Material to process

- - - - - - -

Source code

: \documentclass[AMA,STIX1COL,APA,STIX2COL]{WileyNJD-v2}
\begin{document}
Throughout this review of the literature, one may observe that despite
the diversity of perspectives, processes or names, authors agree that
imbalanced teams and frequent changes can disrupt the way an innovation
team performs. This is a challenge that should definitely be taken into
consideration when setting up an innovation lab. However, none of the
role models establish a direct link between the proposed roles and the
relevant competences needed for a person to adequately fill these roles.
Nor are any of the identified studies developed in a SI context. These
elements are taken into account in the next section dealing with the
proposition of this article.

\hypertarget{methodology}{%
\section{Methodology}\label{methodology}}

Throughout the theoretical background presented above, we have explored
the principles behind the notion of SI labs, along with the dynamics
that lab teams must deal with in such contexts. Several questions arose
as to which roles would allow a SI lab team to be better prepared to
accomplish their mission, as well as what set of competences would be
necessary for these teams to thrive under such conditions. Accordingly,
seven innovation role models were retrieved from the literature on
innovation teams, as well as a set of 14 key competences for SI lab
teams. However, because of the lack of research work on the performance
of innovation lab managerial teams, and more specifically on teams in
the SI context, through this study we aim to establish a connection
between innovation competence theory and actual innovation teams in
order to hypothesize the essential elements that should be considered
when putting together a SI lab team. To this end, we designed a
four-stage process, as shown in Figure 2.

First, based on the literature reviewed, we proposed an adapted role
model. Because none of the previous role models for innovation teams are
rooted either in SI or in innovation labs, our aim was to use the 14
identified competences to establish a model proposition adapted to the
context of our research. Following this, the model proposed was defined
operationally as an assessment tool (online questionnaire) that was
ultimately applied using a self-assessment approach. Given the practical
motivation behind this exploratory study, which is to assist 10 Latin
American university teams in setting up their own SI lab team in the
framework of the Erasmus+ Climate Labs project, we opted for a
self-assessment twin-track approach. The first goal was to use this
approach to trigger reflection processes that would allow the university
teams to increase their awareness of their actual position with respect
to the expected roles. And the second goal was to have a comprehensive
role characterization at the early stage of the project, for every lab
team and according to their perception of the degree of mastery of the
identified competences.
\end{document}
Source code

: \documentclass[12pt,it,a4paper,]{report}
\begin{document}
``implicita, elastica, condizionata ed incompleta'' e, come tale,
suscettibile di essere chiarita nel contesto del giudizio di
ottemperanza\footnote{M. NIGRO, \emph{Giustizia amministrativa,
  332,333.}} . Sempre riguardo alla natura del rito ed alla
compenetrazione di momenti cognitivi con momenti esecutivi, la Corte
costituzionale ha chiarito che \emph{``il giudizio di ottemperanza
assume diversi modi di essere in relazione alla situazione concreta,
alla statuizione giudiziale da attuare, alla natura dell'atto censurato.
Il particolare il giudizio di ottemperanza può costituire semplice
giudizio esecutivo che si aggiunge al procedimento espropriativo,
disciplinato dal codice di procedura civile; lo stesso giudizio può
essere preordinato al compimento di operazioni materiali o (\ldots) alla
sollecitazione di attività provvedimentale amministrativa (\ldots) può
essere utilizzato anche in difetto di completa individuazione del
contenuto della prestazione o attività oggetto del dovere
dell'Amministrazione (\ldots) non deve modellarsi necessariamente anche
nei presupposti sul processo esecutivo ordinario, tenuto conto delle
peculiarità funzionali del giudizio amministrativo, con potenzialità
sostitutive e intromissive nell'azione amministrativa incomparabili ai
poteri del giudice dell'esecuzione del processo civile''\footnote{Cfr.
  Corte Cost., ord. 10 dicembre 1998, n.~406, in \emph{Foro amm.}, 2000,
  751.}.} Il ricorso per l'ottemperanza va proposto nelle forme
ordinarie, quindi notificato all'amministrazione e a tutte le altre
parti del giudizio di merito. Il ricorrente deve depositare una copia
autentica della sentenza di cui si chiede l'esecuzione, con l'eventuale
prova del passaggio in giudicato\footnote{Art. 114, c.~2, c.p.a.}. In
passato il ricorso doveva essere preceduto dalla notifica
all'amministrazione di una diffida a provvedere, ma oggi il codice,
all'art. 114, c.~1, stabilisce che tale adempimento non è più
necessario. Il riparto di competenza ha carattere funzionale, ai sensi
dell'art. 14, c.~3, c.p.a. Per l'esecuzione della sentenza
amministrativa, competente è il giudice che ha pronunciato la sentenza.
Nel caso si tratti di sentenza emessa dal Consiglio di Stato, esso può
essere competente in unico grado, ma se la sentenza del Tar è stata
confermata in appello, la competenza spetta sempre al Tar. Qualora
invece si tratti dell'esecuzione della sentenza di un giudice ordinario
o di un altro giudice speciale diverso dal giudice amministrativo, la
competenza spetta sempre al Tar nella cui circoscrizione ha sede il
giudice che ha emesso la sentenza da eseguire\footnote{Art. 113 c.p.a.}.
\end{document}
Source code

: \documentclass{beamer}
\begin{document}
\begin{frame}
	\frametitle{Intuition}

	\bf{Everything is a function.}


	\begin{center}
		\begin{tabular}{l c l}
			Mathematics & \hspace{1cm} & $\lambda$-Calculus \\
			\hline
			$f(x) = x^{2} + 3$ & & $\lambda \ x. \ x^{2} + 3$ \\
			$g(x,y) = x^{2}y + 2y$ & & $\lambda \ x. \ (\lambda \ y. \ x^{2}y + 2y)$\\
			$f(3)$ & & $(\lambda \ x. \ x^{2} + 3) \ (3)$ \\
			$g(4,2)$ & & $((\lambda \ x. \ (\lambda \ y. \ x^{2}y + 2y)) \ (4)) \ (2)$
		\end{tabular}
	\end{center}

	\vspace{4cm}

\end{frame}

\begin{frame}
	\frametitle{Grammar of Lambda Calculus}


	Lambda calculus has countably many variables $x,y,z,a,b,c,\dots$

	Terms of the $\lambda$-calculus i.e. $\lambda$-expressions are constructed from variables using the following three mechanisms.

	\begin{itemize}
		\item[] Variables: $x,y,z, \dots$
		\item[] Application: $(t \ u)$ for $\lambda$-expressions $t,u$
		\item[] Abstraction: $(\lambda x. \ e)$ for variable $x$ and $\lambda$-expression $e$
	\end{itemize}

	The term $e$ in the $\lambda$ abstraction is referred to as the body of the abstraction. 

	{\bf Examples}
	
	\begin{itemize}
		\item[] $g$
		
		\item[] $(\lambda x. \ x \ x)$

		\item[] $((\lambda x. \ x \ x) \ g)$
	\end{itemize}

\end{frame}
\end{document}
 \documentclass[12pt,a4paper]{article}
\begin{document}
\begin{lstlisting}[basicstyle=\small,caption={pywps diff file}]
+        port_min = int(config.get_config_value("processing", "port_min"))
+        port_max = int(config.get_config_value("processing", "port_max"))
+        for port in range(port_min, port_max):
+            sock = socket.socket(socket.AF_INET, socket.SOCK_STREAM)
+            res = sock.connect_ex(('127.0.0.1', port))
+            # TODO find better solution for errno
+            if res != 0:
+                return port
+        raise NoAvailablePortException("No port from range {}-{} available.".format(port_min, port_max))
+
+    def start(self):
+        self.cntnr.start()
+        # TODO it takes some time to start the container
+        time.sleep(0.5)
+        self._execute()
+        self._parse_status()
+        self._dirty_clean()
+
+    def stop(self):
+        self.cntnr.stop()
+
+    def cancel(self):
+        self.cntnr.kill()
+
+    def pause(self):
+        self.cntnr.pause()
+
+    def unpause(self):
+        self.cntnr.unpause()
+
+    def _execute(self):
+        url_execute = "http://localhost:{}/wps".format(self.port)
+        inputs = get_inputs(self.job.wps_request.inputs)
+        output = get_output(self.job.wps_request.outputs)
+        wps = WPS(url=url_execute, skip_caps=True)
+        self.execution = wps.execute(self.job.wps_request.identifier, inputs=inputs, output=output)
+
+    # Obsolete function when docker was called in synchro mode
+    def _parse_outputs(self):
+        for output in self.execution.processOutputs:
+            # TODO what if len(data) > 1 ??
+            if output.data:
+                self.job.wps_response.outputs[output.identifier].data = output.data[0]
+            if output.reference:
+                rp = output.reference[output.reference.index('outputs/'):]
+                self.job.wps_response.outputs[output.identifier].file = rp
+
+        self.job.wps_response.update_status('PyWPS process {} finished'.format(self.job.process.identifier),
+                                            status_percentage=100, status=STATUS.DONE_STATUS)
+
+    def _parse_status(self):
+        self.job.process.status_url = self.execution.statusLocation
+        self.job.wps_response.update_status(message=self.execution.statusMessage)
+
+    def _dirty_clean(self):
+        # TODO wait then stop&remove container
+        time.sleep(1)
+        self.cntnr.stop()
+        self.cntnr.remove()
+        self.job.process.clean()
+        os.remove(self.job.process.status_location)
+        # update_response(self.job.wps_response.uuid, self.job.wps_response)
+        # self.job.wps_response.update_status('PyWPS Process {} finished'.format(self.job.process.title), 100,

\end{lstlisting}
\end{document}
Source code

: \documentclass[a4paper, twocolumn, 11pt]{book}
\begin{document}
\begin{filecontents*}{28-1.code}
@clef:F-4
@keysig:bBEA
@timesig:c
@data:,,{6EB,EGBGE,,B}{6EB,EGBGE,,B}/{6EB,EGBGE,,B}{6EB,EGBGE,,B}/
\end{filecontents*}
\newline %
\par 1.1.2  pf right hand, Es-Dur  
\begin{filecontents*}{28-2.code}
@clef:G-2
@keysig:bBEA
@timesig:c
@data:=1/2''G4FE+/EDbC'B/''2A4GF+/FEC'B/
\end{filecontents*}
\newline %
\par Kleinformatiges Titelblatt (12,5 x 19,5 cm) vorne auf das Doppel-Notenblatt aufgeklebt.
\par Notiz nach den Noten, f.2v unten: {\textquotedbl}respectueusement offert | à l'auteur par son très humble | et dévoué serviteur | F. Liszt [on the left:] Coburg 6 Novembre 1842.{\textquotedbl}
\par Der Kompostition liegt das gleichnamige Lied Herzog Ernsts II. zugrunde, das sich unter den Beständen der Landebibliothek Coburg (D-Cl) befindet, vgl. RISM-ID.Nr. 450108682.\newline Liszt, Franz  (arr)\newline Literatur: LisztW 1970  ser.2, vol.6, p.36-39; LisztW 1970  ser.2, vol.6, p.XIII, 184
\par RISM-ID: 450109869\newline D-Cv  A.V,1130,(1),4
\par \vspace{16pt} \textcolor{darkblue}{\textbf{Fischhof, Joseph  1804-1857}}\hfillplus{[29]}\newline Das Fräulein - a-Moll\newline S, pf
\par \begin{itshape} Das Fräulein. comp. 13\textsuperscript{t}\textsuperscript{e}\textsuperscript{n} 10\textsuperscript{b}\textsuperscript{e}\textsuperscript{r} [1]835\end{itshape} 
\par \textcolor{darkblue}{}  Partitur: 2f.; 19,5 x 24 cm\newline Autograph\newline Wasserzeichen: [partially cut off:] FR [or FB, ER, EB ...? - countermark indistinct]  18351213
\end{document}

- - - - - - -

Work to be completed
Go through the records and pull out each line that includes the word "when".

Output of the task
consideration when setting up an innovation lab. However, none of the
when putting together a SI lab team. To this end, we designed a
+    # Obsolete function when docker was called in synchro mode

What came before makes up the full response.